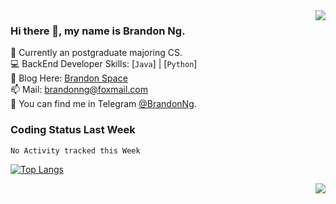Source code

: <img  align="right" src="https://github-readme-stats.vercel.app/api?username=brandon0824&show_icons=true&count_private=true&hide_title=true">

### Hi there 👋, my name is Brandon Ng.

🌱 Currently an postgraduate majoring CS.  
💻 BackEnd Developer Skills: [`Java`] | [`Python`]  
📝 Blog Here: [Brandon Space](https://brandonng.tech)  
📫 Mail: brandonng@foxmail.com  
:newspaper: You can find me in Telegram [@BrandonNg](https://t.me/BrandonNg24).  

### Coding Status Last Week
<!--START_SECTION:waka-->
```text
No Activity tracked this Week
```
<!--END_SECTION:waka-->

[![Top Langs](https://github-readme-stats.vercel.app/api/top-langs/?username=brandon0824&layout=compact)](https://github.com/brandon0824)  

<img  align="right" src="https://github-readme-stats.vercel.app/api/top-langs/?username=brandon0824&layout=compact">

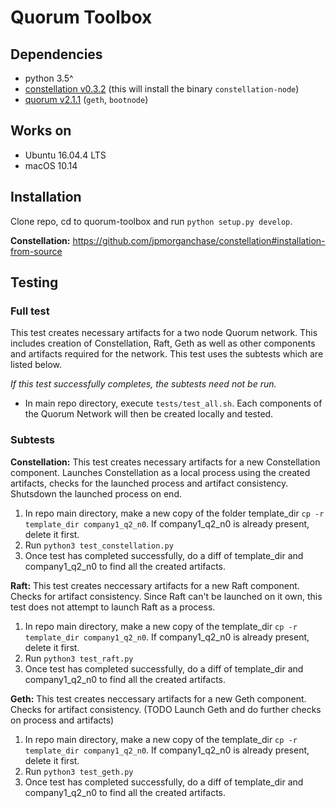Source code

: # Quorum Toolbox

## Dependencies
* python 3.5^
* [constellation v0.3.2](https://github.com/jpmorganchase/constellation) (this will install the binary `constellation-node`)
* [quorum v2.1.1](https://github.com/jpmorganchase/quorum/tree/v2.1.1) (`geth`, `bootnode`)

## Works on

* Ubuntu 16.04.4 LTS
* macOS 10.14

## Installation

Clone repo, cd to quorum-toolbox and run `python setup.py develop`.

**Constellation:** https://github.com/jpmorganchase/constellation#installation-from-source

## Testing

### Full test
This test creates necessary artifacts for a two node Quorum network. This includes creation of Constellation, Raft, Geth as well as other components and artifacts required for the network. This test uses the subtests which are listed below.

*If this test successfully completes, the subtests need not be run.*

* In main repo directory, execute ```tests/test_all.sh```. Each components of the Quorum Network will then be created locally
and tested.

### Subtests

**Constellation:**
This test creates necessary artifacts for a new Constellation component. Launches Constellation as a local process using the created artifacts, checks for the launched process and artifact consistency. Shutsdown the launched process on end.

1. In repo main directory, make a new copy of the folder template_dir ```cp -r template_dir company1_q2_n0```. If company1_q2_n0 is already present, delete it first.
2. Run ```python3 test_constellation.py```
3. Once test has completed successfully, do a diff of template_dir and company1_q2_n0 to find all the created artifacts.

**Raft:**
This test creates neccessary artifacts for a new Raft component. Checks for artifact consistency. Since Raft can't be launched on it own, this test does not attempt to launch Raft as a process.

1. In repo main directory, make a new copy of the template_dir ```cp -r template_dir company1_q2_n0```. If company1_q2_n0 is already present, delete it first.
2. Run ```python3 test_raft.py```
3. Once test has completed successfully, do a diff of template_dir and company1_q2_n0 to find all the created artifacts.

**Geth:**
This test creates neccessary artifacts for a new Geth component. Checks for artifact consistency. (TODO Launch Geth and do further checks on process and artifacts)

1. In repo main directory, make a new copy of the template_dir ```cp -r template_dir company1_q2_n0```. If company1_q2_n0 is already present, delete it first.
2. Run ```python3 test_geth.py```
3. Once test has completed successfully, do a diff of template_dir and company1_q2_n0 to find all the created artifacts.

◆ ◆ ◆ ◆

**YOUR OBJECTIVE**
Pictures are to be dropped; the lines from the start of the entries above through the line with "not be run.*" are to be given again verbatim.

**ANSWER SPACE**
Source code

: <img  align="right" src="https://github-readme-stats.vercel.app/api?username=brandon0824&show_icons=true&count_private=true&hide_title=true">

### Hi there 👋, my name is Brandon Ng.

🌱 Currently an postgraduate majoring CS.  
💻 BackEnd Developer Skills: [`Java`] | [`Python`]  
📝 Blog Here: [Brandon Space](https://brandonng.tech)  
📫 Mail: brandonng@foxmail.com  
:newspaper: You can find me in Telegram [@BrandonNg](https://t.me/BrandonNg24).  

### Coding Status Last Week
<!--START_SECTION:waka-->
```text
No Activity tracked this Week
```
<!--END_SECTION:waka-->

[![Top Langs](https://github-readme-stats.vercel.app/api/top-langs/?username=brandon0824&layout=compact)](https://github.com/brandon0824)  

<img  align="right" src="https://github-readme-stats.vercel.app/api/top-langs/?username=brandon0824&layout=compact">

Source code

: # Quorum Toolbox

## Dependencies
* python 3.5^
* [constellation v0.3.2](https://github.com/jpmorganchase/constellation) (this will install the binary `constellation-node`)
* [quorum v2.1.1](https://github.com/jpmorganchase/quorum/tree/v2.1.1) (`geth`, `bootnode`)

## Works on

* Ubuntu 16.04.4 LTS
* macOS 10.14

## Installation

Clone repo, cd to quorum-toolbox and run `python setup.py develop`.

**Constellation:** https://github.com/jpmorganchase/constellation#installation-from-source

## Testing

### Full test
This test creates necessary artifacts for a two node Quorum network. This includes creation of Constellation, Raft, Geth as well as other components and artifacts required for the network. This test uses the subtests which are listed below.

*If this test successfully completes, the subtests need not be run.*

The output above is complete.